Por eso cae la participación y, ante el desinterés y el sentimiento negativo, crecen posturas ultraconservadoras, nacionalistas y euroescépticas. Por eso en las instituciones europeas hay xenófobos orquestando contra ellas mismas desde dentro. Al final las elecciones europeas sólo sirven para dirimir tensiones nacionales, y eso tiene sus consecuencias.
Las injerencias
Para rematar el pastel, Europa ha querido hacer la casa por el tejado y se ha pasado de la raya cuando debería haber arrimado el hombro. Es el caso de la fracasada Constitución Europea que se intentó promover hace unos años y que fracasó como proyecto unitario. El hecho de que hubiera países que empezaran a rebelarse contra lo que hasta el momento era una plácida travesía europea evidenció el problema: si la gente no siente necesidad de Europa, no entiende qué hace Europa y cree que no saca nada bueno de ella -aunque no sea cierto-, ¿por qué ampliar sus competencias?
La Constitución es el último punto, no el primero. No es la forma de cohesionar más, sino la consecuencia de una cohesión y un deseo existente. Las autoridades europeas no supieron verlo, y desde entonces Europa vive en un permanente debate sobre su crisis de identidad.
Para complicar las cosas, la gestión de aquellos días no pudo ser peor. Francia y Holanda rechazaron el proyecto y, su sustituto, una copia venida a menos (especialmente en el nombre, que pasó de ser «Constitución Europea» a «Tratado de Lisboa»), también fue puesto en entredicho. Irlanda sometió su aprobación a referéndum y triunfó el ‘no’. No contentos con el resultado, se impulsó una segunda consulta en la que definitivamente sí salió adelante el proyecto. Pero el daño ya estaba hecho: la campaña por el ‘no’ evidenció el problema de la UE con su «no means no», «no significa no».
Fue una de las grandes injerencias de la UE en las decisiones de sus miembros, pero no la última.
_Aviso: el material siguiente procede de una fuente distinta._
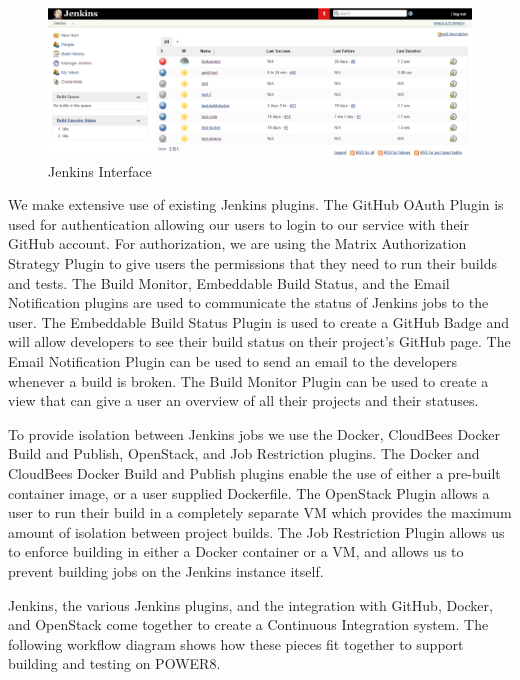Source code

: \documentclass[10pt,onecolumn,journal,draftclsnofoot]{IEEEtran}
\begin{document}
\begin{figure}[H] 
  \includegraphics[width=\textwidth]{images/jenkins.eps}
  \caption{Jenkins Interface}
\end{figure}
\clearpage
We make extensive use of existing Jenkins plugins.
The GitHub OAuth Plugin is used for authentication allowing our users to login to our service with their GitHub account.
For authorization, we are using the Matrix Authorization Strategy Plugin to give users the permissions that they need to run their builds and tests.
The Build Monitor, Embeddable Build Status, and the Email Notification plugins are used to communicate the status of Jenkins jobs to the user.
The Embeddable Build Status Plugin is used to create a GitHub Badge and will allow developers to see their build status on their project's GitHub page.
The Email Notification Plugin can be used to send an email to the developers whenever a build is broken.
The Build Monitor Plugin can be used to create a view that can give a user an overview of all their projects and their statuses.

To provide isolation between Jenkins jobs we use the Docker, CloudBees Docker Build and Publish, OpenStack, and Job Restriction plugins. 
The Docker and CloudBees Docker Build and Publish plugins enable the use of either a pre-built container image, or a user supplied Dockerfile.
The OpenStack Plugin allows a user to run their build in a completely separate VM which provides the maximum amount of isolation between project builds. 
The Job Restriction Plugin allows us to enforce building in either a Docker container or a VM, and allows us to prevent building jobs on the Jenkins instance itself. 

Jenkins, the various Jenkins plugins, and the integration with GitHub, Docker, and OpenStack come together to create a Continuous Integration system.
The following workflow diagram shows how these pieces fit together to support building and testing on POWER8.
\end{document}
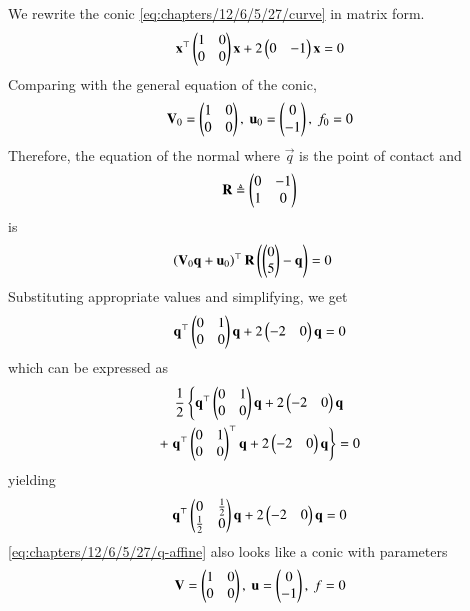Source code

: 		We rewrite the conic \eqref{eq:chapters/12/6/5/27/curve} in matrix form.
    \begin{align}
        \mathbf{x}^\top\begin{pmatrix}1&0\\0&0\end{pmatrix}\mathbf{x} + 2\begin{pmatrix}0&-1\end{pmatrix}\mathbf{x} = 0
        \label{eq:chapters/12/6/5/27/curve-mtx}
    \end{align}
    Comparing with the general equation of the conic,
    \begin{align}
        \vec{V}_0 = \myvec{1&0\\0&0},\
        \vec{u}_0 = \myvec{0\\-1},\ 
        f_0 = 0 
    \end{align}
    Therefore, the equation of the normal where $\vec{q}$ is the point of contact 
    and 
\begin{align}
    \mathbf{R} \triangleq \begin{pmatrix}0&-1\\1&0\end{pmatrix} 
\end{align}
is
    \begin{align}
	    \left(\mathbf{V}_0\mathbf{q}+\mathbf{u}_0\right)^\top\mathbf{R}\left(\begin{pmatrix}0\\5\end{pmatrix}-\mathbf{q}\right) &= 0
        \label{eq:chapters/12/6/5/27/normal}
    \end{align}
    Substituting appropriate values and simplifying, we get 
    \begin{align}
	    \mathbf{q}^\top\begin{pmatrix}0&1\\0&0\end{pmatrix}\mathbf{q} + 2\begin{pmatrix}-2 & 0\end{pmatrix}\mathbf{q}= 0
        \label{eq:chapters/12/6/5/27/q-eqn}
    \end{align}
    which can be expressed as 
    \begin{multline}
	    \frac{1}{2}\left\{
		    \mathbf{q}^\top\begin{pmatrix}0&1\\0&0\end{pmatrix}\mathbf{q} + 2\begin{pmatrix}-2 & 0\end{pmatrix}\mathbf{q}\right.
	\\
	    +
	    \left.
		    \mathbf{q}^\top\begin{pmatrix}0&1\\0&0\end{pmatrix}^\top\mathbf{q} + 2\begin{pmatrix}-2 & 0\end{pmatrix}\mathbf{q}\right\}= 0
    \end{multline}
    yielding
    \begin{align}
	    \mathbf{q}^\top\begin{pmatrix}0&\frac{1}{2}\\\frac{1}{2}&0\end{pmatrix}\mathbf{q} + 2\begin{pmatrix}-2 &0\end{pmatrix}\mathbf{q} = 0
        \label{eq:chapters/12/6/5/27/q-affine}
    \end{align}
        \eqref{eq:chapters/12/6/5/27/q-affine}
	also looks like a conic with parameters
    \begin{align}
        \vec{V} = \myvec{1&0\\0&0},\
        \vec{u} = \myvec{0\\-1},\ 
        f = 0 
    \end{align}
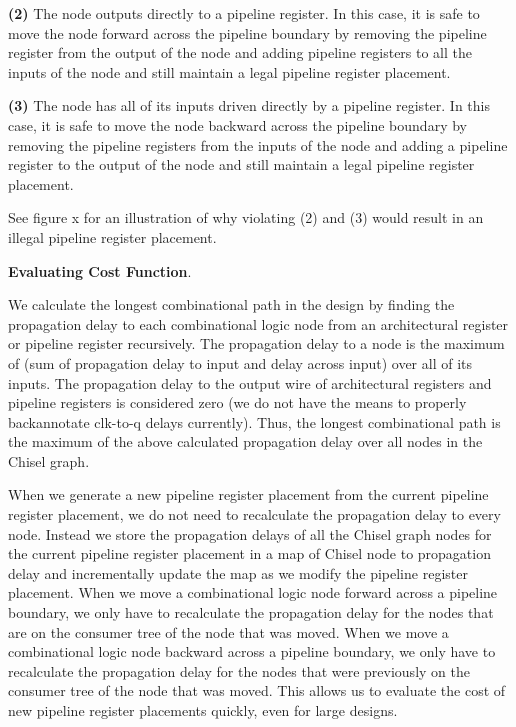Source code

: {\bf (2)}  
The node outputs directly to a pipeline register. In this case, it is safe to move the node forward across the pipeline boundary by removing the pipeline register from the output of the node and adding pipeline registers to all the inputs of the node and still maintain a legal pipeline register placement. 

{\bf (3)} 
The node has all of its inputs driven directly by a pipeline register. In this case, it is safe to move the node backward across the pipeline boundary by removing the pipeline registers from the inputs of the node and adding a pipeline register to the output of the node and still maintain a legal pipeline register placement.

See figure x for an illustration of why violating (2) and (3) would result in an illegal pipeline register placement.

{\bf Evaluating Cost Function}.

We calculate the longest combinational path in the design by finding the propagation delay to each combinational logic node from an architectural register or pipeline register recursively. The propagation delay to a node is the maximum of (sum of propagation delay to input and delay across input) over all of its inputs. The propagation delay to the output wire of architectural registers and pipeline registers is considered zero (we do not have the means to properly backannotate clk-to-q delays currently).  Thus, the longest combinational path is the maximum of the above calculated propagation delay over all nodes in the Chisel graph.

When we generate a new pipeline register placement from the current pipeline register placement, we do not need to recalculate the propagation delay to every node. Instead we store the propagation delays of all the Chisel graph nodes for the current pipeline register placement in a map of Chisel node to propagation delay and incrementally update the map as we modify the pipeline register placement. When we move a combinational logic node forward across a pipeline boundary, we only have to recalculate the propagation delay for the nodes that are on the consumer tree of the node that was moved. When we move a combinational logic node backward across a pipeline boundary, we only have to recalculate the propagation delay for the nodes that were previously on the consumer tree of the node that was moved. This allows us to evaluate the cost of new pipeline register placements quickly, even for large designs.


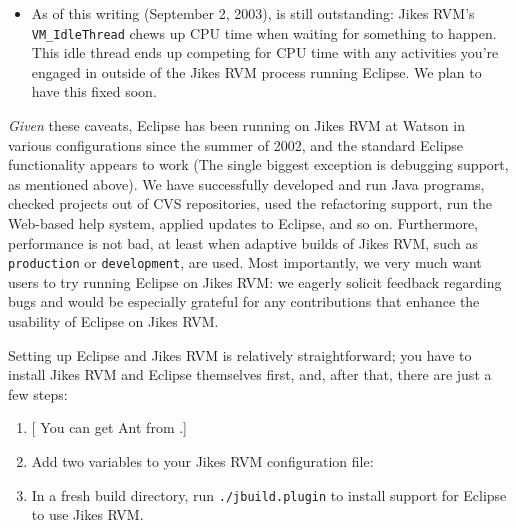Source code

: \begin{itemize}
\item As of this writing (September 2, 2003), 
 is still outstanding:
Jikes RVM's {\tt VM\_IdleThread} chews up CPU time when waiting for
something to happen.  This idle thread ends up competing for CPU time
with any activities you're engaged in outside of the Jikes RVM process
running Eclipse.  We plan to have this fixed soon.

\end{itemize}

{\it Given} these caveats, Eclipse has been running on Jikes RVM at
Watson in various configurations since the summer of 2002, and the
standard Eclipse functionality appears to work (The single biggest
exception is debugging support, as mentioned above).  We have
successfully developed and run Java programs, checked projects out of
CVS repositories, used the refactoring support, run the Web-based help
system, applied updates to Eclipse, and so on.  Furthermore,
performance is not bad, at least when adaptive builds of Jikes RVM,
such as {\tt production} or {\tt development}, are used.  Most
importantly, we very much want users to try running Eclipse on Jikes
RVM: we eagerly solicit feedback regarding bugs and would be
especially grateful for any contributions that enhance the usability
of Eclipse on Jikes RVM.

Setting up Eclipse and Jikes RVM is relatively straightforward; you
have to install Jikes RVM and Eclipse themselves first, and, after
that, there are just a few steps:
\begin{enumerate}
\item {}[  You can get Ant from {\tt \antURL}.]{\antURL} 
\item Add two variables to your Jikes RVM configuration file:
\item In a fresh build directory, run {\tt ./jbuild.plugin} to install
support for Eclipse to use Jikes RVM.
\end{enumerate}


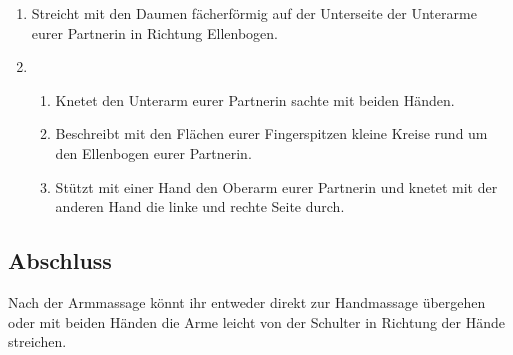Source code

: \begin{enumerate}
	\item {} Streicht mit den Daumen fächerförmig auf der Unterseite der Unterarme eurer Partnerin in Richtung Ellenbogen.
	\item {}
	\begin{enumerate}
		\item {} Knetet den Unterarm eurer Partnerin sachte mit beiden Händen.
		\item {} Beschreibt mit den Flächen eurer Fingerspitzen kleine Kreise rund um den Ellenbogen eurer Partnerin.
		\item {} Stützt mit einer Hand den Oberarm eurer Partnerin und knetet mit der anderen Hand die linke und rechte Seite durch.
	\end{enumerate}
\end{enumerate}

\subsection{Abschluss}
Nach der Armmassage könnt ihr entweder direkt zur Handmassage übergehen oder mit beiden Händen die Arme leicht von der Schulter in Richtung der Hände streichen.
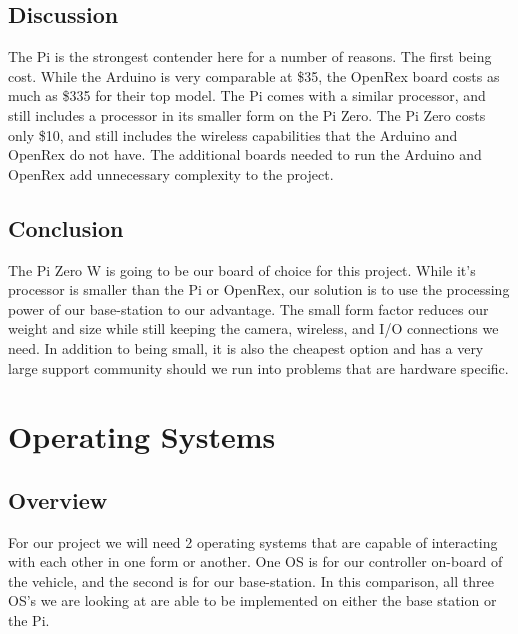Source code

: \documentclass[onecolumn, draftclsnofoot,10pt, compsoc]{IEEEtran}
\begin{document}

\subsection{Discussion}

The Pi is the strongest contender here for a number of reasons. The 
first being cost. While the Arduino is very comparable at \$35, the 
OpenRex board costs as much as \$335 for their top model. The Pi 
comes with a similar processor, and still includes a processor in 
its smaller form on the Pi Zero. The Pi Zero costs only \$10, and 
still includes the wireless capabilities that the Arduino and 
OpenRex do not have. The additional boards needed to run the 
Arduino and OpenRex add unnecessary complexity to the project. 

\subsection{Conclusion}

The Pi Zero W is going to be our board of choice for this project. 
While it's processor is smaller than the Pi or OpenRex, our 
solution is to use the processing power of our base-station to our 
advantage. The small form factor reduces our weight and size while 
still keeping the camera, wireless, and I/O connections we need. In 
addition to being small, it is also the cheapest option and has a 
very large support community should we run into problems that are 
hardware specific. 





\section{Operating Systems}

\subsection{Overview}

For our project we will need 2 operating systems that are capable 
of interacting with each other in one form or another. One OS is for 
our controller on-board of the vehicle, and the second is for our 
base-station. In this comparison, all three OS's we are looking at 
are able to be implemented on either the base station or the Pi.  
\end{document}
La influencia en las políticas económicas o la postura comunitaria en bloque contra un gobierno de Syriza en Grecia, que ha hecho campaña prometiendo romper los acuerdos económicos con Bruselas, son los últimos ejemplos de mala gestión que podrían poner en jaque, por enésima vez, el proyecto comunitario.
Otra cosa será que Europa deje su postura frontal y acuerde una solución con Syriza para la situación griega, a modo de primer paso hacia una política más constructiva en un momento tan delicado. El gobierno de Syriza puede ser para Europa una oportunidad… o un nuevo frente abierto que cuestiones su propio futuro.